■ Exercise description ■
Report every line below that holds the word "False".

■ Data supplied ■
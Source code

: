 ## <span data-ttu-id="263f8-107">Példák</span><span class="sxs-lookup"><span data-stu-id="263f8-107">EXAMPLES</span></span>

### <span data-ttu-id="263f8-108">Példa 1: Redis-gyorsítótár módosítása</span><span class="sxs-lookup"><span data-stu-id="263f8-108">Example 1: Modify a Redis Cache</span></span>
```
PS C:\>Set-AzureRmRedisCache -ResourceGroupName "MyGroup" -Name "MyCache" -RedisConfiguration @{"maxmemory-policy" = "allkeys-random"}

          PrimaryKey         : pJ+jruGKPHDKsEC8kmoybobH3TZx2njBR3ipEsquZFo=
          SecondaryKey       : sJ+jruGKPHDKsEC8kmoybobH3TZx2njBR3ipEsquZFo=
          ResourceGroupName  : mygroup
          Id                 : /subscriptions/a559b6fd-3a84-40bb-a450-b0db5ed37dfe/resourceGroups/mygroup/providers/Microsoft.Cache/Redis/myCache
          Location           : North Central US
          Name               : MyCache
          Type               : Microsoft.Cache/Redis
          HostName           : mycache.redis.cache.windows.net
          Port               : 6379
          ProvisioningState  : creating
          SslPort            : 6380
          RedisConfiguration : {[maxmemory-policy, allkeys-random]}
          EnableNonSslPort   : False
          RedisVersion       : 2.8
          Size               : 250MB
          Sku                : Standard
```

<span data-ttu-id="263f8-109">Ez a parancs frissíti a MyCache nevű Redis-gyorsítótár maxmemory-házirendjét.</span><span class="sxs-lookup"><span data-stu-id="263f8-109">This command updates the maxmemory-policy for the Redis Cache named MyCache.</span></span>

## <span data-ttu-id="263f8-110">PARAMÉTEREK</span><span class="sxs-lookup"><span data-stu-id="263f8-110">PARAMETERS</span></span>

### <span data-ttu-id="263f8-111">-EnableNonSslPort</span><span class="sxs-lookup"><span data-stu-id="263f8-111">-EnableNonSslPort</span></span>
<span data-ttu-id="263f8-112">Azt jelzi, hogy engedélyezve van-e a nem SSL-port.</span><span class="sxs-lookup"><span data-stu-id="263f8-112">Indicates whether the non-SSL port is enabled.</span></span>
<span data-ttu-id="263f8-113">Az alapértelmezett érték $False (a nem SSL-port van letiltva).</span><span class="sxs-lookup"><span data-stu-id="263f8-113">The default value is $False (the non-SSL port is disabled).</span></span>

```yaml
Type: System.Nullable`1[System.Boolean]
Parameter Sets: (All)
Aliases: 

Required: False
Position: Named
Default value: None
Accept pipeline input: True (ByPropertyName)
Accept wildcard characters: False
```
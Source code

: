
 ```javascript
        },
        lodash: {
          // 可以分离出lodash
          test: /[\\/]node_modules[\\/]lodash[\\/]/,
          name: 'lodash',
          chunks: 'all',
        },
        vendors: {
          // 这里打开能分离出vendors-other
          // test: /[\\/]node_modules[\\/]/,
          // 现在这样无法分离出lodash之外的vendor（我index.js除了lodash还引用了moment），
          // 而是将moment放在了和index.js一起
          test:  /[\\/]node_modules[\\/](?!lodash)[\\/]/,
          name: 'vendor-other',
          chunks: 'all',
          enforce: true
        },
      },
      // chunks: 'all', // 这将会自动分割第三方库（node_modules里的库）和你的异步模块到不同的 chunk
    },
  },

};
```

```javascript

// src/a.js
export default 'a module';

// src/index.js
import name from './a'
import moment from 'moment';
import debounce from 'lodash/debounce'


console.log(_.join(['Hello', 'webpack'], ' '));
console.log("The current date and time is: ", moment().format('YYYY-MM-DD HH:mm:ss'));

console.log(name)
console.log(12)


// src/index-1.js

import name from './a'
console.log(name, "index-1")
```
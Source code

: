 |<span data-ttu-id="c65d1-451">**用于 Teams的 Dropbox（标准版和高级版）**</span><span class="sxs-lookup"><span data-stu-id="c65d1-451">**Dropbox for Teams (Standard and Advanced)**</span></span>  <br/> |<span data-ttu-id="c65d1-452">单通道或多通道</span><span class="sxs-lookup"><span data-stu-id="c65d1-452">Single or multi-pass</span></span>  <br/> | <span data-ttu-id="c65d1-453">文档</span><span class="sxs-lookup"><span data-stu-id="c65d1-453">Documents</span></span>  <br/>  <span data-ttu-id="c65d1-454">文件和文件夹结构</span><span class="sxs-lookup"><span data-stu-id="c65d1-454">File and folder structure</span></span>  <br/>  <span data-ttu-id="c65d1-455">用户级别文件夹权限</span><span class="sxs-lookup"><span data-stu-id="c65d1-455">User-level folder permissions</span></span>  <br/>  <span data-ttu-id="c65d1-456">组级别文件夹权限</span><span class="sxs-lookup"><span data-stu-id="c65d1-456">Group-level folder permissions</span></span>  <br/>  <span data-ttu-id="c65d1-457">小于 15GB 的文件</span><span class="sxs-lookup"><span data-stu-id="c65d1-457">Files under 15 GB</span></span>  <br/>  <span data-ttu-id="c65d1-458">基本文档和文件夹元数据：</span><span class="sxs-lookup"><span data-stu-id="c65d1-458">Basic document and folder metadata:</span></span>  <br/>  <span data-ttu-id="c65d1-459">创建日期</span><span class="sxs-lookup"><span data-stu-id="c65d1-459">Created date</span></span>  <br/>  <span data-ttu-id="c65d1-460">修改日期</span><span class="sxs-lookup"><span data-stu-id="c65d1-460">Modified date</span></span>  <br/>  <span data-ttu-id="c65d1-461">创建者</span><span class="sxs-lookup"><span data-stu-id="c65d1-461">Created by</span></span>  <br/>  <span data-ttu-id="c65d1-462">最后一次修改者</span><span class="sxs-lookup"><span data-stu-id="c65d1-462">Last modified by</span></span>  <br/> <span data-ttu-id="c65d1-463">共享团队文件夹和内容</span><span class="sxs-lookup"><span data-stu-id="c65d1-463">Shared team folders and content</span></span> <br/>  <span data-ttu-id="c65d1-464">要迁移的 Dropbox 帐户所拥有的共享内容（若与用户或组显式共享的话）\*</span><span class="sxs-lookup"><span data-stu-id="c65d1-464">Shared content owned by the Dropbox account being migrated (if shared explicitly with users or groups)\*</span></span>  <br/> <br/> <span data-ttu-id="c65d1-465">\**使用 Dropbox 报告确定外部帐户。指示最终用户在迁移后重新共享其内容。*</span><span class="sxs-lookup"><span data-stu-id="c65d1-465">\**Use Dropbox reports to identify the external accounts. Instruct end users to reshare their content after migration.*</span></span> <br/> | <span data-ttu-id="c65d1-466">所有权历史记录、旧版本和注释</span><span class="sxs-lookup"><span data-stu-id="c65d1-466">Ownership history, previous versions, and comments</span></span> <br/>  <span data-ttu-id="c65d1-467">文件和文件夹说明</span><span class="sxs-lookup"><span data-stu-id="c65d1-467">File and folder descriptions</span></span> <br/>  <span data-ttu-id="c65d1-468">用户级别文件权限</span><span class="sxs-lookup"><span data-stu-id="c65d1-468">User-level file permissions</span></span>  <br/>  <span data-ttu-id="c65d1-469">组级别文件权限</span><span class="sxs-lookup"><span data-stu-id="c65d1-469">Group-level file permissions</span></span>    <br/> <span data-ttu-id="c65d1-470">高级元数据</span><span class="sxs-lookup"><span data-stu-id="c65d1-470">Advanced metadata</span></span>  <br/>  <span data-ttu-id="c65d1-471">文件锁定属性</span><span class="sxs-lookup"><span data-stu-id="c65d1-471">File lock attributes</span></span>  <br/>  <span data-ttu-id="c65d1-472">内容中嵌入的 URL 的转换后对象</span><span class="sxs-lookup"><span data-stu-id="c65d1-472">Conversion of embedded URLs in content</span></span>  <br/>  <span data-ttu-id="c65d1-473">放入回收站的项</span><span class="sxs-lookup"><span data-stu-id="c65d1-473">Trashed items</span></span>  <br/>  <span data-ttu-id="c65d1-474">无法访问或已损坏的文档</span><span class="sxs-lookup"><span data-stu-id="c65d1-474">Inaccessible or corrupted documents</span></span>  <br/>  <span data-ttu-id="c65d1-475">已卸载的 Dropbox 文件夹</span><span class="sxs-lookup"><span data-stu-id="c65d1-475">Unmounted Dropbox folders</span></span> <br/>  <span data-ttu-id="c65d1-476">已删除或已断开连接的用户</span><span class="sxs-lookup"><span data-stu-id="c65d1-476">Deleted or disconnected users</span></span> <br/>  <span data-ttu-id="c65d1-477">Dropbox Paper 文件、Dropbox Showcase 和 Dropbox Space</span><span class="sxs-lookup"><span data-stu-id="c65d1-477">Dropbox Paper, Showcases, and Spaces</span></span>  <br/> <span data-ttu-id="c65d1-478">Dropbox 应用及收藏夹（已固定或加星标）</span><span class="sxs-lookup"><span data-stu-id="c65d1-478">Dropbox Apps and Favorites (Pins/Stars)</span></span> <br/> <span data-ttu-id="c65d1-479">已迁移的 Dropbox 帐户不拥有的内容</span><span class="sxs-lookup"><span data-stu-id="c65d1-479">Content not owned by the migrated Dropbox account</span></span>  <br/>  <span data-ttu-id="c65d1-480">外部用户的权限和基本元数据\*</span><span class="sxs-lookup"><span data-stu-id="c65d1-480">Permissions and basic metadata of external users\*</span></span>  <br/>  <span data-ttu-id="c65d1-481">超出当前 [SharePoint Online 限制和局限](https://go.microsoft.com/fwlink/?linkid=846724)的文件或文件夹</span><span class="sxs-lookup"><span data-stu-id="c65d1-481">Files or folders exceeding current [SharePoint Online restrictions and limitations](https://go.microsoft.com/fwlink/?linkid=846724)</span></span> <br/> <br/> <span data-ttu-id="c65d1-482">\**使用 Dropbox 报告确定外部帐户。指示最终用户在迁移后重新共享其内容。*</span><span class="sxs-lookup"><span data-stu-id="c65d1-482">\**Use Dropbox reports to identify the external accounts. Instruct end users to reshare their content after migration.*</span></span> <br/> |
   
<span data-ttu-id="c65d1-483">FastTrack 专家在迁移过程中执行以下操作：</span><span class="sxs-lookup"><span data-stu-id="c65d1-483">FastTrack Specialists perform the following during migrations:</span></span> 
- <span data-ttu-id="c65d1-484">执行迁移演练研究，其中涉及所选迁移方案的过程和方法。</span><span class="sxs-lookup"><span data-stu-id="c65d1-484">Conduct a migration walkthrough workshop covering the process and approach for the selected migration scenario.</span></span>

■ Expected answer ■
          EnableNonSslPort   : False
<span data-ttu-id="263f8-113">Az alapértelmezett érték $False (a nem SSL-port van letiltva).</span><span class="sxs-lookup"><span data-stu-id="263f8-113">The default value is $False (the non-SSL port is disabled).</span></span>
Required: False
Accept wildcard characters: False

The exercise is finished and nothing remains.